◆ DESCRIPTION OF THE TASK
Go through the data underneath and report how many lines hold the string "password", giving only the number.

■ ■ ■ ■ ■ ■ ■

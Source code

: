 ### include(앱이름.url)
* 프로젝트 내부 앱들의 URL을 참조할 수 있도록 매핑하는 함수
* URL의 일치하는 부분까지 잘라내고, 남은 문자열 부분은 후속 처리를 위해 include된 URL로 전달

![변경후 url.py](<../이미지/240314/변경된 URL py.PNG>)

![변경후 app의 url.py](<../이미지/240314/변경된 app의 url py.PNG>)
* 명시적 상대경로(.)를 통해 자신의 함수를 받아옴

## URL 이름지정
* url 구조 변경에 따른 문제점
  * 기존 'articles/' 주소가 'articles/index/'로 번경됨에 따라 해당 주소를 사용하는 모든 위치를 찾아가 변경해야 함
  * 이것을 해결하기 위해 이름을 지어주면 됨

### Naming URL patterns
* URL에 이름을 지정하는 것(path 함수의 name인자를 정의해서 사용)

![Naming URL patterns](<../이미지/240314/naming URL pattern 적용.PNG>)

■ ■ ■ ■ ■ ■ ■

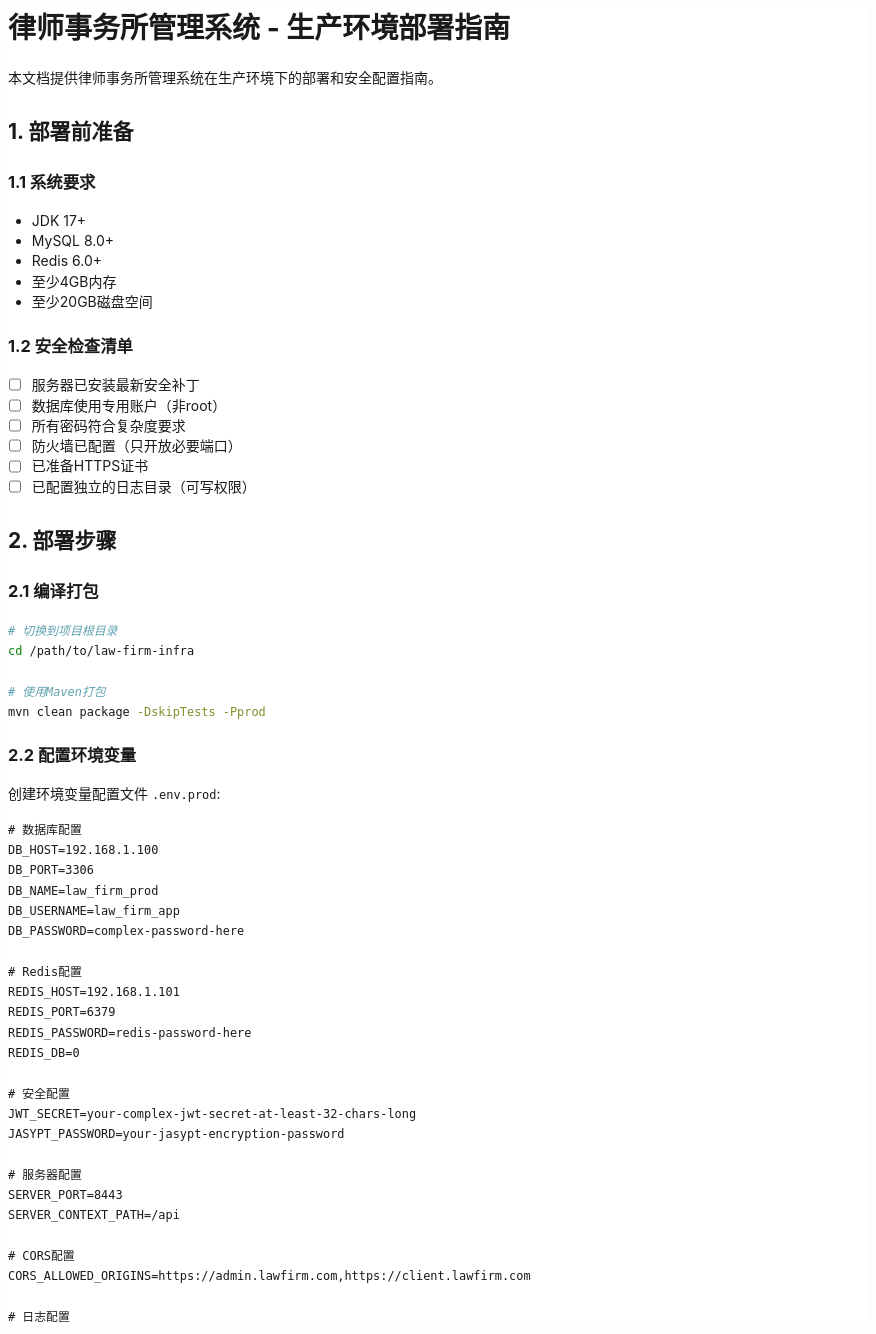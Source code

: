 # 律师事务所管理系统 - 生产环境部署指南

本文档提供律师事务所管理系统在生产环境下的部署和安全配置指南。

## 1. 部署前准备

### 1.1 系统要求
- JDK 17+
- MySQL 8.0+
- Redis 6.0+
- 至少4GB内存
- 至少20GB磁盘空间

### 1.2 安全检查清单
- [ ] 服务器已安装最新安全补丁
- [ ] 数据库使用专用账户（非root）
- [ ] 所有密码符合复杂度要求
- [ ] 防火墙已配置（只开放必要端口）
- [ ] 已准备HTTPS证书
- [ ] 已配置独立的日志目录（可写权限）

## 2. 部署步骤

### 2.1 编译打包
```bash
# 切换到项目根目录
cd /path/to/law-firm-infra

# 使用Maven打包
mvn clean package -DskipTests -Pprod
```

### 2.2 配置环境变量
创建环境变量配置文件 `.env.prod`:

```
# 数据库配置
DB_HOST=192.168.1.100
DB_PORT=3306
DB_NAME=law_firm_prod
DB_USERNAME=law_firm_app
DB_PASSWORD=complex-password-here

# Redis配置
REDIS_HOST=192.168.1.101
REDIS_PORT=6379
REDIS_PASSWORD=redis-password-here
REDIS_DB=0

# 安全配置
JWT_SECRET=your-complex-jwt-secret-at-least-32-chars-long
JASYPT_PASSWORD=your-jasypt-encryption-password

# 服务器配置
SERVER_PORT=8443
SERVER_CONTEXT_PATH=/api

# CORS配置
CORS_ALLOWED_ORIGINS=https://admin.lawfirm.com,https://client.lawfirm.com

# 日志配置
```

■ ■ ■ ■ ■ ■ ■

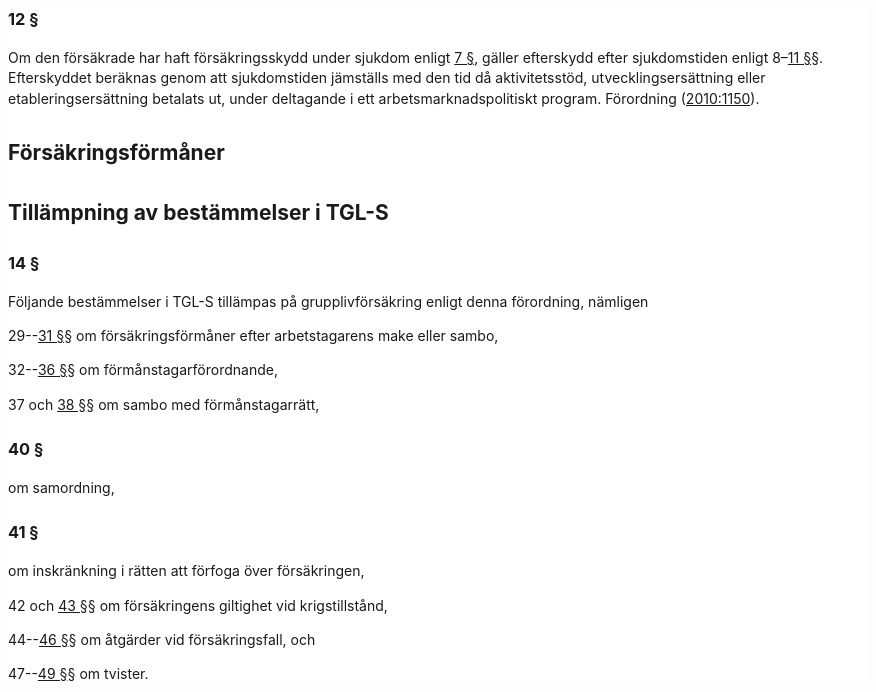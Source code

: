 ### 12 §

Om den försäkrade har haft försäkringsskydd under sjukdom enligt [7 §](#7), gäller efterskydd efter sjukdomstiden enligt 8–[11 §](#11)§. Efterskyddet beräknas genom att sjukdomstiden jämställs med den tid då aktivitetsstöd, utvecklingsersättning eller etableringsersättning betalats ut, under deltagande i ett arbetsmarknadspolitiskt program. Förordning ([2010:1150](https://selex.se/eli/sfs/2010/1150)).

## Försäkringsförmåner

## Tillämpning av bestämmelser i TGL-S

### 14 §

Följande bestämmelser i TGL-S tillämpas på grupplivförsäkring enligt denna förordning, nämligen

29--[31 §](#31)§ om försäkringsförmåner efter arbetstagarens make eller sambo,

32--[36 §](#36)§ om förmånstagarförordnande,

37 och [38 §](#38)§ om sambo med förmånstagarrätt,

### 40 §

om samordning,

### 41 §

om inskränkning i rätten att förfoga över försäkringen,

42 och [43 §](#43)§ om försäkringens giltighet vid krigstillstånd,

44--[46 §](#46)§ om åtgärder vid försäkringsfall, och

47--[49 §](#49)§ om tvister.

■ ■ ■ ■ ■ ■ ■

◆ THE COMPLETED TASK
3